Протянув руку к пищащей штуке, нажимает какие-то кнопки, и раздается гудение. Из щели выползает бумага с цифрами. Судя по тому, что ко мне подсоединена куча проводов, это мои показатели. Но все это мало меня сейчас волнует. Я жива, сердце бьется ровно, сама слышу это. Так же, как и чувствую ненависть, с каждым ударом она расползается по телу все сильнее.
– Он сдох, доктор? – повторяю свой вопрос, внимательно глядя на лицо Альберта.
Доктор хмурится. Устало вздохнув, проводит пальцами по лбу, разглаживая морщины. Его лицо какое-то осунувшееся, а под глазами залегли темные круги. А еще веко доктора дернулось, когда он взглянул на распечатку.
– Сима, – морщинистые пальцы сжимают мои, – вам сейчас нужно думать о себе. Поправляйтесь, полковник сам вам все расскажет.
Пытаюсь перечить, но “шустрые каблучки” наклоняются вперед, осторожно прислоняя пластиковый стаканчик к моим губам. Сообразительная девочка. Приоткрыв рот, чувствую, как спасительная влага проникает внутрь, успокаивая и наконец заглушая жажду. Не заметила даже, как осушила стакан полностью. Женя делает два шага назад и внимательно всматривается. Взгляд у них с доктором одинаковый. Нахмурившись, я сжимаю пальцы доктора.
– Что со мной?
Глаза Альберта бегают. Он переглядывается с медсестрой, думая, что я не замечу? Конечно, Сима напортачила и сильно. Но это не делает меня дегенератом. Кадык доктора дернулся, а пальцы потянусь к вороту рубашки, растягивая его.

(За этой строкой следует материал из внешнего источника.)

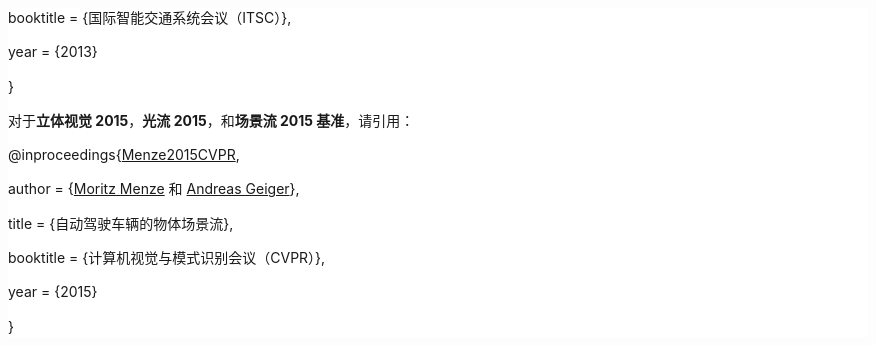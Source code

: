 booktitle = {国际智能交通系统会议（ITSC）},

year = {2013}

}

对于**立体视觉 2015**，**光流 2015**，和**场景流 2015 基准**，请引用：

@inproceedings{[Menze2015CVPR](https://www.cvlibs.net/publications/Menze2015CVPR.pdf),

author = {[Moritz Menze](http://www.ipi.uni-hannover.de/tmm.html) 和 [Andreas Geiger](https://www.cvlibs.net/)},

title = {自动驾驶车辆的物体场景流},

booktitle = {计算机视觉与模式识别会议（CVPR）},

year = {2015}

}
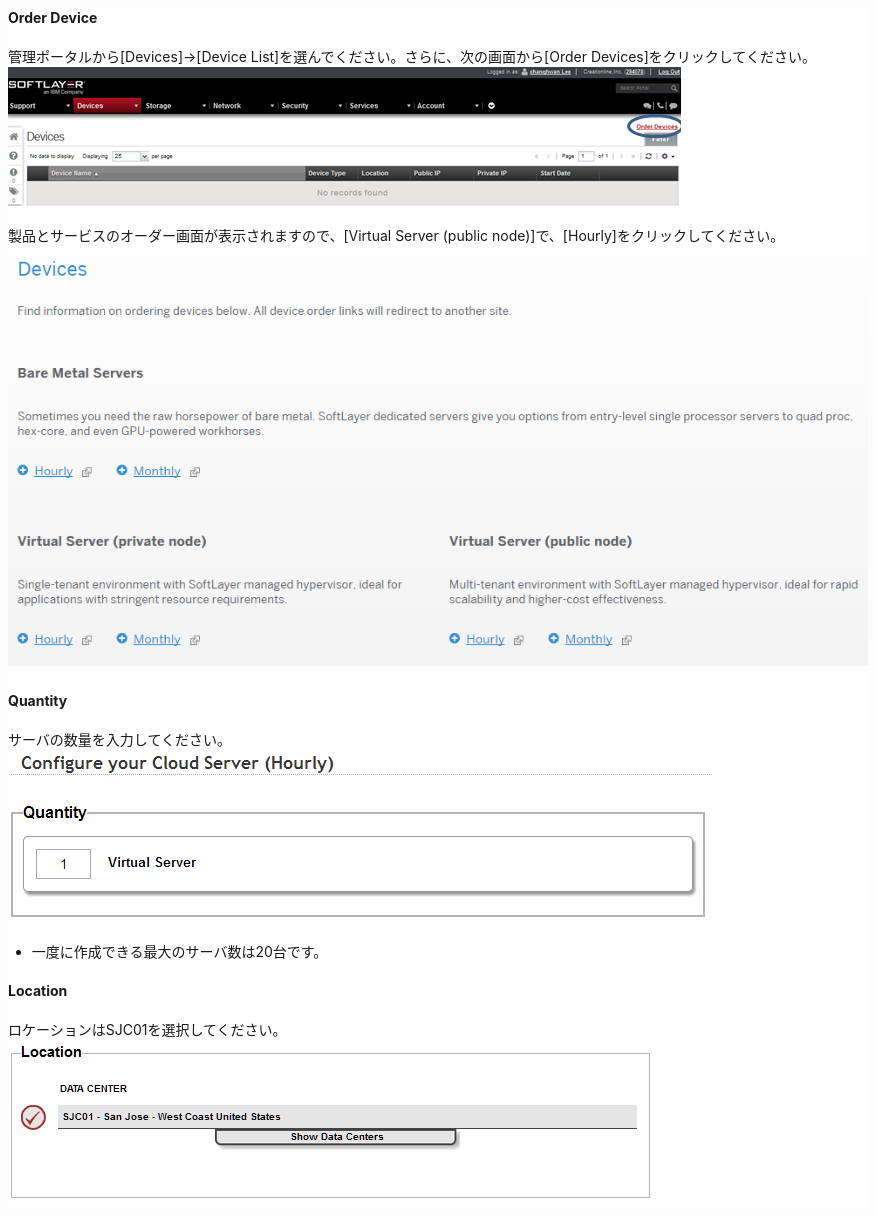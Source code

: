 #### Order Device
管理ポータルから[Devices]→[Device List]を選んでください。さらに、次の画面から[Order Devices]をクリックしてください。  
![](images/server/image3.png)

製品とサービスのオーダー画面が表示されますので、[Virtual Server (public node)]で、[Hourly]をクリックしてください。  
![](images/server/image4.png)

#### Quantity
サーバの数量を入力してください。  
![](images/server/image5.png)
- 一度に作成できる最大のサーバ数は20台です。


#### Location
ロケーションはSJC01を選択してください。  
![](images/server/image6.png)

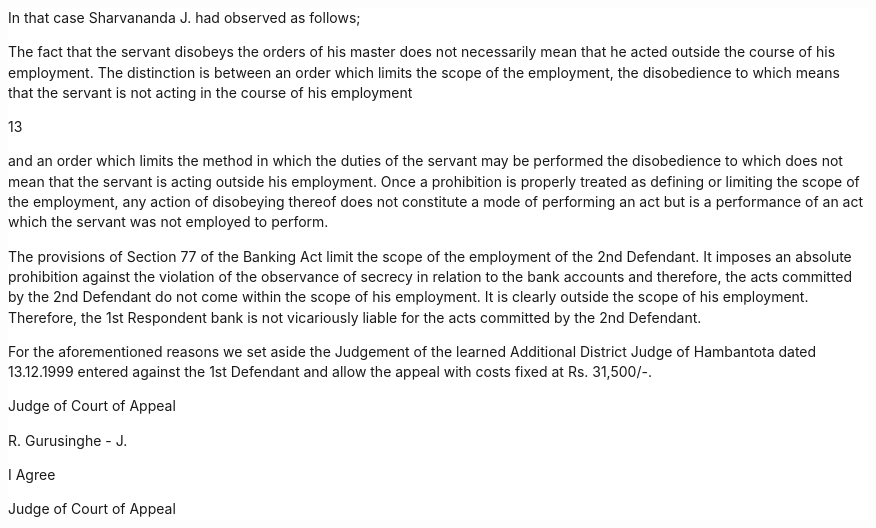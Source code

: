 In that case Sharvananda J. had observed as follows;

The fact that the servant disobeys the orders of his master does not necessarily mean that he acted outside the course of his employment. The distinction is between an order which limits the scope of the employment, the disobedience to which means that the servant is not acting in the course of his employment

13

and an order which limits the method in which the duties of the servant may be performed the disobedience to which does not mean that the servant is acting outside his employment. Once a prohibition is properly treated as defining or limiting the scope of the employment, any action of disobeying thereof does not constitute a mode of performing an act but is a performance of an act which the servant was not employed to perform.

The provisions of Section 77 of the Banking Act limit the scope of the employment of the 2nd Defendant. It imposes an absolute prohibition against the violation of the observance of secrecy in relation to the bank accounts and therefore, the acts committed by the 2nd Defendant do not come within the scope of his employment. It is clearly outside the scope of his employment. Therefore, the 1st Respondent bank is not vicariously liable for the acts committed by the 2nd Defendant.

For the aforementioned reasons we set aside the Judgement of the learned Additional District Judge of Hambantota dated 13.12.1999 entered against the 1st Defendant and allow the appeal with costs fixed at Rs. 31,500/-.

Judge of Court of Appeal

R. Gurusinghe - J.

I Agree

Judge of Court of Appeal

– Сима, вы живы – это главное.
Вновь прислушиваюсь к своему сердцебиению. Точно, не показалось. Удар за ударом. Да и на этом чертовом экране, к которому повернуться стоило всех моих сил, светится показатель пульса. Значит, «жива» во всех смыслах.
– Свет, – нахожу в себе силы держать пальцы на ладони доктора, – почему он ранит меня?
– Вам показалось, – слишком поспешно говорит доктор, – просто уборщица не закрыла утром жалюзи и вы весь день пролежали на солнце, вот и все.
– Поэтому у меня слезла кожа? – киваю на покрасневшую левую руку.
– Сейчас правда лучше отдыхать, я расскажу после, – вновь кидая взгляд на медсестру, говорит доктор, а я сжимаю пальцы сильнее.
– Нет. Сейчас.
Доктор дергается, а я удивляюсь, как еще не выпустила его пальцы. Каблучки несутся к выходу, и я понимаю, что через пару минут меня вновь усыпят.